Il Tribunale (foto Vagnoni)
Minacciato, accerchiato da sette, otto persone, spintonato e poi picchiato perché indossava una maglietta d’allenamento con lo stemma dell’Ascoli. I fatti, risalenti al 23 luglio del 2017, sul lungomare di Porto d’Ascoli sono finiti al centro di un processo che si è svolto stamane davanti al giudice Barbara Pomponi, La vittima è un giovane ascolano poco più che ventenne (S.A.) mentre l’imputato è un albanese, difeso dall’avvocato Pierluigi Vecchiotti, unico identificato del gruppo che accerchiò e poi passò alle vie di fatto nei confronti dell’ascolano e il fratello. In aula sono stati ascoltati il padre del ragazzo, il fratello e alcuni amici che hanno ricostruito i contorni della vicenda. Secondo le testimonianze, tutto iniziò davanti alla fontanella della chalet abitualmente frequentato dalla comitiva di ascolani.
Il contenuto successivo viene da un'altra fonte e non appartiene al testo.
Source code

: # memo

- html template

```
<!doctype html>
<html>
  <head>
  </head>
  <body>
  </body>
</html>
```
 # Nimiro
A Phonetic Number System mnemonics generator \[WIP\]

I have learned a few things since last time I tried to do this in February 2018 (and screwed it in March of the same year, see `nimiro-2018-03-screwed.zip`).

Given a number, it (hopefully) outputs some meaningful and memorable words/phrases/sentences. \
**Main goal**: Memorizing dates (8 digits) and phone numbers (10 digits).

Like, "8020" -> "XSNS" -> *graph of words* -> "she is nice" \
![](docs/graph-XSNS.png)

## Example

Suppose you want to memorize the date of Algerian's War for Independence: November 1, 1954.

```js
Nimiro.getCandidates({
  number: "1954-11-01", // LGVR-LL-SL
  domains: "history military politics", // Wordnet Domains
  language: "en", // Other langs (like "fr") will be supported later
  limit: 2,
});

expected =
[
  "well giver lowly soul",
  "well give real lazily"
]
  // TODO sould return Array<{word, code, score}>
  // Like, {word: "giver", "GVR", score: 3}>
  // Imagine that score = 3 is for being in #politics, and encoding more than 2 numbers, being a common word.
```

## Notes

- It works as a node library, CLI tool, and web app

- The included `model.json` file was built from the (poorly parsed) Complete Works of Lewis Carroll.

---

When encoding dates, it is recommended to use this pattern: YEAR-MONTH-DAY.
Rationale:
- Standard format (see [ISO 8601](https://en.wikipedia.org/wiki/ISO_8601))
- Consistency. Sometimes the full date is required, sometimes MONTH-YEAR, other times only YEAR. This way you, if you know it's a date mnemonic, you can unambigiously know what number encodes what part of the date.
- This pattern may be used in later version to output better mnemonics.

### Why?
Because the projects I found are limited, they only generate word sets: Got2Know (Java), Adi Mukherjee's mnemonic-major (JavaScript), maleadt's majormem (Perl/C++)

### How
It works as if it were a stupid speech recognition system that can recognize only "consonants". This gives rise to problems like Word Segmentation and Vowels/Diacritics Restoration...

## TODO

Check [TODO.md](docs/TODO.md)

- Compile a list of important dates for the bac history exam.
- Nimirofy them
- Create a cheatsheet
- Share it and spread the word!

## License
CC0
Lì un signore di 40-50 anni, riconosciuto poi come il bagnino di uno stabilimento limitrofo, iniziò a minacciare il giovane che aveva indosso una maglietta d’allenamento con lo stemma del Picchio con frasi inequivocabili del tipo: «Questo è territorio nostro», «Fai schifo», «Fai una brutta fine, qui finisce male», «Adesso arrivano quelli della curva». La situazione poi degenerò ulteriormente con l’arrivo di altre persone, tra cui padri di famiglia. Il giovane ascolano fu quindi minacciato ed invitato a togliersi la maglietta dal gruppetto di sette/otto persone.
Nel frattempo grazie all’intervento del padre e del fratello, il giovane riuscì a divincolarsi per poter far ritorno a casa. Ma fu inseguito dall’aggressore e da altre due persone che lo colpirono al volto con un pugno nei pressi di un garage tra il lungomare e via dei Mille poco prima dell’arrivo della volante della Polizia che mise in fuga i facinorosi. Il giovane ascolano si recò poi al pronto soccorso per le cure del caso. L’udienza è stata poi aggiornata al 14 gennaio 2020 per ascoltare gli agenti di Polizia che intervennero sul posto.